Dan Boone, President of Trevecca Nazarene University: Promotes a prayer labyrinth at Trevecca.  He changed the name to “prayer walk” when we exposed it.  Promotes yearly trips to a Roman Catholic monastery where students practice contemplative mysticism (the silence).  He uncharitably calls fundamental Christians jihadists and intolerant and suggests that people “stun them (CNs) with our silence”, while ironically writing a book called Charitable Discourse.  Allows many books by contemplatives to be available at Trevecca’s campus.  Claims that some of the Psalms were borrowed from pagans cultures.  Wrote a few years  ago that “I am deepening in the mystical forms of prayer.”  (Since then that has been removed).


Thomas Jay Oord, professor at Northwest Nazarene University: Promotes the twin heresies of open theism (God does not know everything) and process theology (God learns from His mistakes).  Supports evolution.  Does not believe sin and death came by way of the disobedience of Adam (as told directly to me).  Questions propositional truth and attacks the doctrine of inerrancy in the book Postmodern and Wesleyan.

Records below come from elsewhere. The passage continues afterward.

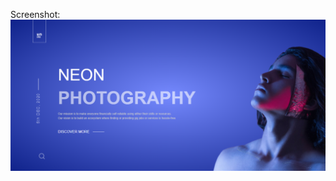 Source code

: Screenshot:
![neon-webpage](https://github.com/lhp1507/learning-projects/blob/main/neon-webpage/neon-webpage.png)
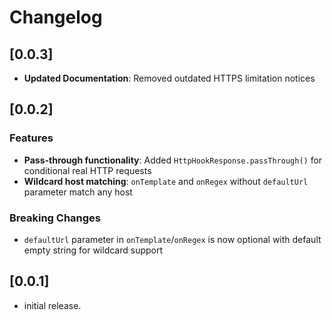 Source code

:# Changelog

## [0.0.3]
* **Updated Documentation**: Removed outdated HTTPS limitation notices

## [0.0.2]

### Features
* **Pass-through functionality**: Added `HttpHookResponse.passThrough()` for conditional real HTTP requests
* **Wildcard host matching**: `onTemplate` and `onRegex` without `defaultUrl` parameter match any host

### Breaking Changes
* `defaultUrl` parameter in `onTemplate`/`onRegex` is now optional with default empty string for wildcard support

## [0.0.1]

* initial release. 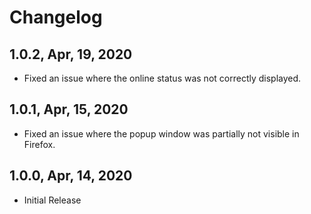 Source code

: # Changelog

## 1.0.2, Apr, 19, 2020

- Fixed an issue where the online status was not correctly displayed.

## 1.0.1, Apr, 15, 2020

- Fixed an issue where the popup window was partially not visible in Firefox.

## 1.0.0, Apr, 14, 2020

- Initial Release
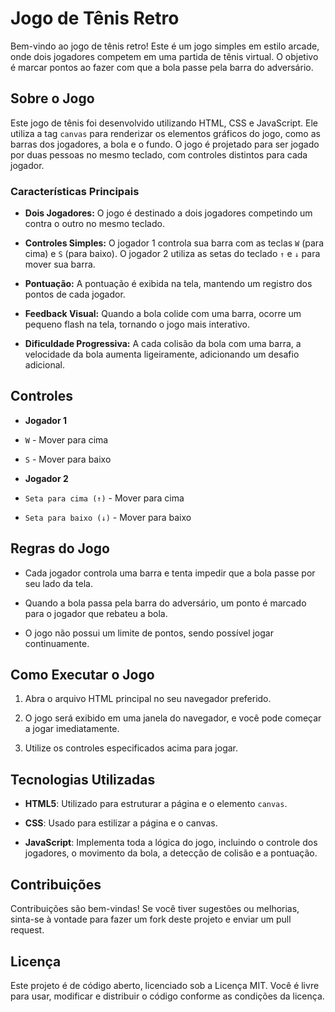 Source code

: # Jogo de Tênis Retro

Bem-vindo ao jogo de tênis retro! Este é um jogo simples em estilo arcade, onde dois jogadores competem em uma partida de tênis virtual. O objetivo é marcar pontos ao fazer com que a bola passe pela barra do adversário.

## Sobre o Jogo

Este jogo de tênis foi desenvolvido utilizando HTML, CSS e JavaScript. Ele utiliza a tag `canvas` para renderizar os elementos gráficos do jogo, como as barras dos jogadores, a bola e o fundo. O jogo é projetado para ser jogado por duas pessoas no mesmo teclado, com controles distintos para cada jogador.

### Características Principais

- **Dois Jogadores:** O jogo é destinado a dois jogadores competindo um contra o outro no mesmo teclado.

- **Controles Simples:** O jogador 1 controla sua barra com as teclas `W` (para cima) e `S` (para baixo). O jogador 2 utiliza as setas do teclado `↑` e `↓` para mover sua barra.

- **Pontuação:** A pontuação é exibida na tela, mantendo um registro dos pontos de cada jogador.

- **Feedback Visual:** Quando a bola colide com uma barra, ocorre um pequeno flash na tela, tornando o jogo mais interativo.

- **Dificuldade Progressiva:** A cada colisão da bola com uma barra, a velocidade da bola aumenta ligeiramente, adicionando um desafio adicional.

## Controles

- **Jogador 1**

- `W` - Mover para cima

- `S` - Mover para baixo

- **Jogador 2**

- `Seta para cima (↑)` - Mover para cima

- `Seta para baixo (↓)` - Mover para baixo

## Regras do Jogo

- Cada jogador controla uma barra e tenta impedir que a bola passe por seu lado da tela.

- Quando a bola passa pela barra do adversário, um ponto é marcado para o jogador que rebateu a bola.

- O jogo não possui um limite de pontos, sendo possível jogar continuamente.

## Como Executar o Jogo

1. Abra o arquivo HTML principal no seu navegador preferido.

2. O jogo será exibido em uma janela do navegador, e você pode começar a jogar imediatamente.

3. Utilize os controles especificados acima para jogar.

## Tecnologias Utilizadas

- **HTML5**: Utilizado para estruturar a página e o elemento `canvas`.

- **CSS**: Usado para estilizar a página e o canvas.

- **JavaScript**: Implementa toda a lógica do jogo, incluindo o controle dos jogadores, o movimento da bola, a detecção de colisão e a pontuação.

## Contribuições

Contribuições são bem-vindas! Se você tiver sugestões ou melhorias, sinta-se à vontade para fazer um fork deste projeto e enviar um pull request.

## Licença

Este projeto é de código aberto, licenciado sob a Licença MIT. Você é livre para usar, modificar e distribuir o código conforme as condições da licença. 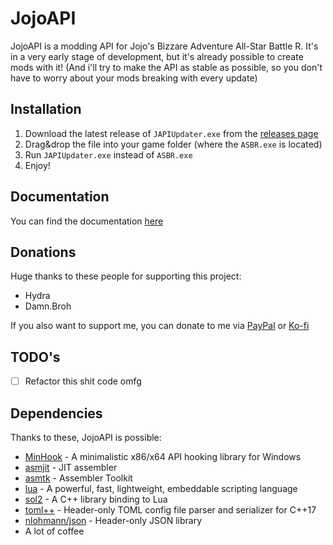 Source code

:
# JojoAPI

JojoAPI is a modding API for Jojo's Bizzare Adventure All-Star Battle R. It's in a very early stage of development, but it's already possible to create mods with it! (And i'll try to make the API as stable as possible, so you don't have to worry about your mods breaking with every update)

## Installation

1. Download the latest release of `JAPIUpdater.exe` from the [releases page](https://github.com/Kapilarny/JAPI/releases)
2. Drag&drop the file into your game folder (where the `ASBR.exe` is located)
3. Run `JAPIUpdater.exe` instead of `ASBR.exe`
4. Enjoy!


## Documentation

You can find the documentation [here](https://kapilarny.me/JAPI-Docs/)

## Donations

Huge thanks to these people for supporting this project:

- Hydra
- Damn.Broh

If you also want to support me, you can donate to me via [PayPal](https://paypal.me/kapilarny) or [Ko-fi](https://ko-fi.com/kapilarny)

## TODO's

- [ ] Refactor this shit code omfg

## Dependencies

Thanks to these, JojoAPI is possible:

- [MinHook](https://github.com/TsudaKageyu/minhook) - A minimalistic x86/x64 API hooking library for Windows
- [asmjit](https://github.com/asmjit/asmjit) - JIT assembler
- [asmtk](https://github.com/asmjit/asmtk) - Assembler Toolkit
- [lua](https://lua.org) - A powerful, fast, lightweight, embeddable scripting language
- [sol2](https://github.com/ThePhD/sol2) - A C++ library binding to Lua
- [toml++](https://github.com/marzer/tomlplusplus) - Header-only TOML config file parser and serializer for C++17
- [nlohmann/json](https://github.com/nlohmann/json) - Header-only JSON library
- A lot of coffee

Doug Hardy, professor of Spiritual Formation at Nazarene Theological Seminary:  Teaches occultism to future pastors at the seminary (Celtic Spirituality).  Promotes many books written by Roman Catholic mystics.  He is on the board of Spiritual Directors International, which promotes spiritual direction regardless of religion, and also prayer labyrinths.  Their mission statement says: “Throughout human history, individuals have been called to accompany others seeking the Mystery we name God. In this time, Spiritual Directors International responds to this call by tending the holy around the world and across traditions.”

Karl Giberson, former professor at Eastern Nazarene College: Promotes the heretical teaching of evolution, which denies the biblical account in Genesis.  Does not believe Adam and Eve existed in the Genesis account.  Believes that much of the Bible is fiction.  He openly mocks fundamentalist Christians, including one of his big critics, Ken Ham of Answers in Genesis.  He wrote Saving Darwin: How To Be A Christian and Believe In Evolution.  Sadly, Dr. Randall Stephens has taken up his mantle at ENC.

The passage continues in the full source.